# What is expected:
Your copy should match the listing below exactly, except that it holds no images.

# Task data:

-=-=-

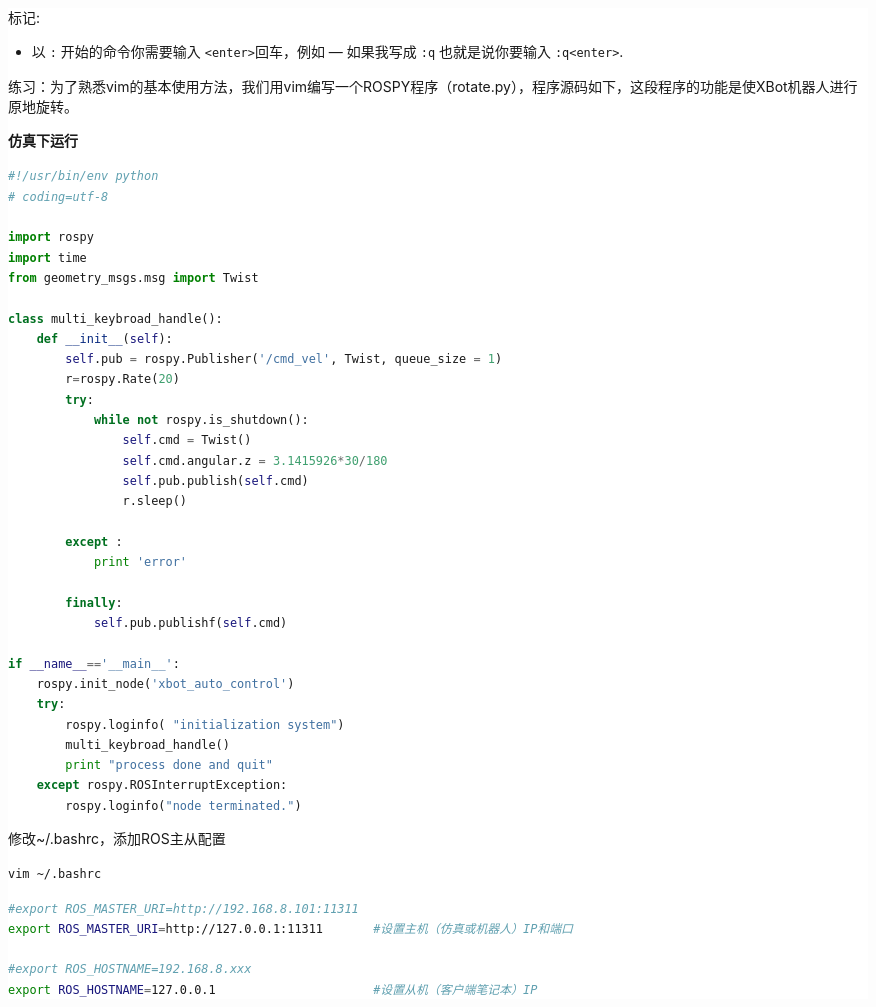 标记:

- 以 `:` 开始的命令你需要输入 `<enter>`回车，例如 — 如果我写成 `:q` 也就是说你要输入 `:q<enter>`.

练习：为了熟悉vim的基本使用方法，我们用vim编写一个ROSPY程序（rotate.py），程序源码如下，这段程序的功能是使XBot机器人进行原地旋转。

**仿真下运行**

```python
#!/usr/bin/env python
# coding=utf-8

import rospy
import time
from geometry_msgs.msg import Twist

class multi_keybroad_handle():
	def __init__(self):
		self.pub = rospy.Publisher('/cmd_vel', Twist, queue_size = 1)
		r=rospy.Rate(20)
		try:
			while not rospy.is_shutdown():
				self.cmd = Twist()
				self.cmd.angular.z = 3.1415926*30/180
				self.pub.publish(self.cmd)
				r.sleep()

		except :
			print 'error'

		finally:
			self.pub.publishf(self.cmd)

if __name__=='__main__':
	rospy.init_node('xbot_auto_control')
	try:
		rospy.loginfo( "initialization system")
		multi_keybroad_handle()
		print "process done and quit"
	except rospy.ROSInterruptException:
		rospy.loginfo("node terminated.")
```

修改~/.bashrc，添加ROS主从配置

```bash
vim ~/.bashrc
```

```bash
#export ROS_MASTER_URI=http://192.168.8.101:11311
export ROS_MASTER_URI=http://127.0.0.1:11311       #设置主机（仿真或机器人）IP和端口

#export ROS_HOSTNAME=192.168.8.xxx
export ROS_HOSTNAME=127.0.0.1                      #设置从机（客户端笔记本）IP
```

-=-=-

# Solved exercise:
 标记:

- 以 `:` 开始的命令你需要输入 `<enter>`回车，例如 — 如果我写成 `:q` 也就是说你要输入 `:q<enter>`.

练习：为了熟悉vim的基本使用方法，我们用vim编写一个ROSPY程序（rotate.py），程序源码如下，这段程序的功能是使XBot机器人进行原地旋转。

**仿真下运行**

```python
#!/usr/bin/env python
# coding=utf-8

import rospy
import time
from geometry_msgs.msg import Twist

class multi_keybroad_handle():
	def __init__(self):
		self.pub = rospy.Publisher('/cmd_vel', Twist, queue_size = 1)
		r=rospy.Rate(20)
		try:
			while not rospy.is_shutdown():
				self.cmd = Twist()
				self.cmd.angular.z = 3.1415926*30/180
				self.pub.publish(self.cmd)
				r.sleep()

		except :
			print 'error'

		finally:
			self.pub.publishf(self.cmd)

if __name__=='__main__':
	rospy.init_node('xbot_auto_control')
	try:
		rospy.loginfo( "initialization system")
		multi_keybroad_handle()
		print "process done and quit"
	except rospy.ROSInterruptException:
		rospy.loginfo("node terminated.")
```

修改~/.bashrc，添加ROS主从配置

```bash
vim ~/.bashrc
```

```bash
#export ROS_MASTER_URI=http://192.168.8.101:11311
export ROS_MASTER_URI=http://127.0.0.1:11311       #设置主机（仿真或机器人）IP和端口

#export ROS_HOSTNAME=192.168.8.xxx
export ROS_HOSTNAME=127.0.0.1                      #设置从机（客户端笔记本）IP
```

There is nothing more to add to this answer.